Dilek’e göre, YPG’nin Kuzey ve Doğu Suriye’yi özerk bölge ilan ettiği haberlerinin zirve gününde çıkması bir ABD hamlesi olarak değerlendirilmeli. Dilek, bu haberin Rusya, İran ve Türkiye arasındaki işbirliğini bozmak için dolaşıma sokulduğunun altını çizdi: "YPG’nin Kuzey ve Doğu Suriye’yi özerk bölge ilan ettiği haberleri vardı bugün. 2016 yılında ilan edilen Kuzey Suriye Federasyonu uygulamasının devamı niteliğinde aslında ve tam da bu zirve gününde bu haberin girmiş olması da ilginç.
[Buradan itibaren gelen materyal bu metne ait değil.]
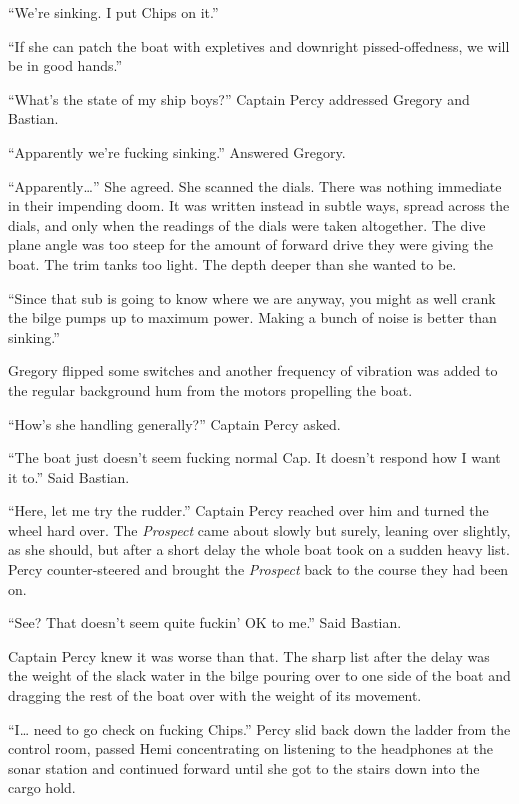 \documentclass[]{scrbook}
\begin{document}
``We're sinking. I put Chips on it.''

``If she can patch the boat with expletives and downright
pissed-offedness, we will be in good hands.''

``What's the state of my ship boys?'' Captain Percy addressed Gregory
and Bastian.

``Apparently we're fucking sinking.'' Answered Gregory.

``Apparently\ldots{}'' She agreed. She scanned the dials. There was
nothing immediate in their impending doom. It was written instead in
subtle ways, spread across the dials, and only when the readings of the
dials were taken altogether. The dive plane angle was too steep for the
amount of forward drive they were giving the boat. The trim tanks too
light. The depth deeper than she wanted to be.

``Since that sub is going to know where we are anyway, you might as well
crank the bilge pumps up to maximum power. Making a bunch of noise is
better than sinking.''

Gregory flipped some switches and another frequency of vibration was
added to the regular background hum from the motors propelling the boat.

``How's she handling generally?'' Captain Percy asked.

``The boat just doesn't seem fucking normal Cap. It doesn't respond how
I want it to.'' Said Bastian.

``Here, let me try the rudder.'' Captain Percy reached over him and
turned the wheel hard over. The \emph{Prospect} came about slowly but
surely, leaning over slightly, as she should, but after a short delay
the whole boat took on a sudden heavy list. Percy counter-steered and
brought the \emph{Prospect} back to the course they had been on.

``See? That doesn't seem quite fuckin' OK to me.'' Said Bastian.

Captain Percy knew it was worse than that. The sharp list after the
delay was the weight of the slack water in the bilge pouring over to one
side of the boat and dragging the rest of the boat over with the weight
of its movement.

``I\ldots{} need to go check on fucking Chips.'' Percy slid back down
the ladder from the control room, passed Hemi concentrating on listening
to the headphones at the sonar station and continued forward until she
got to the stairs down into the cargo hold.
\end{document}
Bir Amerikan hamlesi olarak görmek lazım bunu. Rusya, İran ve Türkiye arasındaki işbirliğini bozacak şekilde gelen bir haber olarak görmek lazım. Burada benim Suriye’de orta vadede gördüğüm şu: Amerika’nın el altından, ‘Gel, Fırat’ın batısında mezhepçi, cihatçıların kontrolünde olan bir bölge kuralım, Fırat’ın doğusunda da Kürtlerin hakim olduğu bir bölge kuralım. Bunları birleştirelim. Orada bir federasyon haline gelsinler. Senin de orada etkinliğin olsun’ gibi bir havucu Türkiye’ye sunduğunu düşünüyorum. Türkiye’nin buna sevinerek baktığını düşünüyorum ama burada Afrin ve Menbiç’i de düşünecek olursak bu ilan edilecek Kuzey ve Doğu Suriye Federasyonu bölgesi adı altında Kürtlerin etkin olacağını görüyoruz artık. Orada İdlib’te ağırlıklı olarak orada kalacak. Cihatçılar üzerinden Türkiye orada ne kadar bir etki edebilir Suriye tarafında, o da tabii soru işareti.”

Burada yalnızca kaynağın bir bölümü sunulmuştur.